“Data science” and “data scientist” are not good terms — for anything.
The recent revolution in our ability to monitor more and more human (and indeed non-human) activity has spawned a whole new field of study. Known variously as “big data”, “data science”, and “digital humanities”, the idea is that — by studying the data collected — we can perform feats of prediction and customisation that defeat other approaches.
This is not all hype. There’s no doubt that deriving algorithms from data — known as “data-driven design” — can often work better than a priori design. The best-known example of this is Google Translate, whose translation approach is driven almost entirely by applying statistical learning to a large corpus of documents with for which exact translations exist across languages, and using the correlations found as the basis for translation. (The documents in question were actually the core agreements governing the operation of the EU, the acquis communautaire, which explains why Google Translate works best on bureaucratese and worst on poetry.) It turns out that data-driven learning works better in most cases than grammar-directed parsing.

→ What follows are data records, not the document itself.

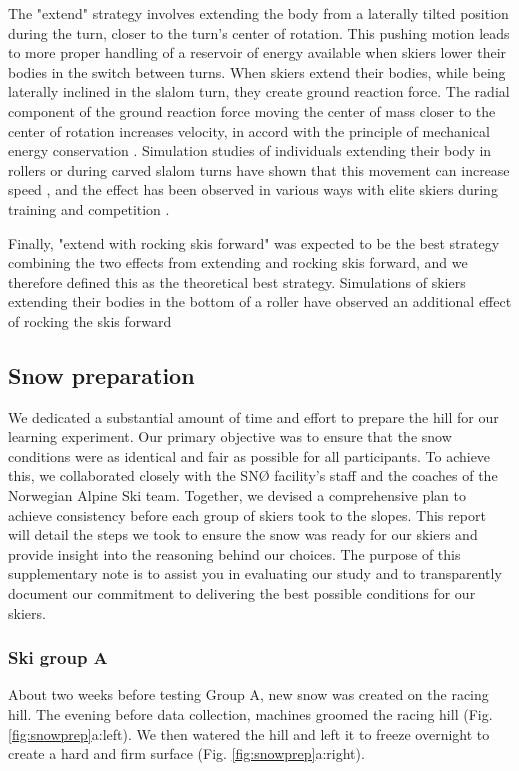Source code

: \documentclass{article}
\begin{document}
The "extend" strategy involves extending the body from a laterally tilted position during the turn, closer to the turn's center of rotation. This pushing motion leads to more proper handling of a reservoir of energy available when skiers lower their bodies in the switch between turns. When skiers extend their bodies, while being laterally inclined in the slalom turn, they create ground reaction force. The radial component of the ground reaction force moving the center of mass closer to the center of rotation increases velocity, in accord with the principle of mechanical energy conservation \cite{lind_physics_2013}. Simulation studies of individuals extending their body in rollers or during carved slalom turns have shown that this movement can increase speed \cite{mote_accelerations_1983,luginbuhl_identification_2023}, and the effect has been observed in various ways with elite skiers during training and competition \cite{reid_kinematic_2010, magelssen_is_2022, supej_differential_2008}. 

Finally, "extend with rocking skis forward" was expected to be the best strategy combining the two effects from extending and rocking skis forward, and we therefore defined this as the theoretical best strategy. Simulations of skiers extending their bodies in the bottom of a roller have observed an additional effect of rocking the skis forward \cite{mote_accelerations_1983}



\subsection{Snow preparation}\label{sup_snowprep}
We dedicated a substantial amount of time and effort to prepare the hill for our learning experiment. Our primary objective was to ensure that the snow conditions were as identical and fair as possible for all participants. To achieve this, we collaborated closely with the SNØ facility’s staff and the coaches of the Norwegian Alpine Ski team. Together, we devised a comprehensive plan to achieve consistency before each group of skiers took to the slopes. This report will detail the steps we took to ensure the snow was ready for our skiers and provide insight into the reasoning behind our choices. The purpose of this supplementary note is to assist you in evaluating our study and to transparently document our commitment to delivering the best possible conditions for our skiers.

\subsubsection*{Ski group A}
About two weeks before testing Group A, new snow was created on the racing hill. The evening before data collection, machines groomed the racing hill (Fig. \ref{fig:snowprep}a:left). We then watered the hill and left it to freeze overnight to create a hard and firm surface (Fig. \ref{fig:snowprep}a:right). 
\end{document}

The data-driven approach rests on several pillars. Chief among them is applied machine learning as mentioned above, allowing algorithms to look through bodies of data and learn the correlations that exist between events. (We use similar techniques to analyse sensor data and perform situation recognition. See Ye, Dobson and McKeever. Situation identification techniques in pervasive computing: a review. Pervasive and Mobile Computing 8(1), pp. 36—66. 2012.) Various other statistical techniques can also be applied, ranging up from simple mean and variance calculations. One can usually augment the basic techniques using more structural methods: if you know the structure of the links in a web site, for example, you can learn more about how people navigate because you know that some routes are more probable (by clicking hyperlinks) than others. The results of these analyses then need to be presented as analytics for consumption by managers and decision-makers, and distilling large volumes of information into visually compelling and comprehensible form is a skill in itself.
Going a stage further, one may conduct experiments directly. If you see people searching for the same term, present the results to different people in different ways and see how that influences the links they click. Google again are at the forefront.
The excitement of these techniques has spilled over into the wider science and humanities landscapes. Just within St Andrews this week I’ve talked about projects for analysing DNA data using machine learning, improving clinical trials, building a concept map for two centuries-worth of literature pertaining to Edinburgh, detecting intruders in computer systems, and mapping the births, deaths, and marriages of Scotland from parish records — and it’s only Wednesday. All these activities are inherently data-driven: they only become possible because we can ingest and analyse large data volumes at high-enough speeds.
However, none of this implies that there is a subject called “data science”, and I’m starting to worry that a false premise is being established.
The term “data science” is a tricky one to parse. How many sciences do you know that aren’t based in data? “Data-driven” is the same. That’s not to say that they’re meaningless, exactly: they identify a sub-set of techniques that are qualitatively different to the more theory-driven approaches, and even differentiate themselves from experimentally-driven approaches by their attempt to correlate across datasets rather than being based on a single homogeneous sampling (however large). But that’s a nuanced reading, and a general reader would be forgiven for believing that “data science” was somehow a separate discipline from “ordinary” science, instead of it denoting a set of computational techniques with general applicability across the range of (non-)traditional sciences.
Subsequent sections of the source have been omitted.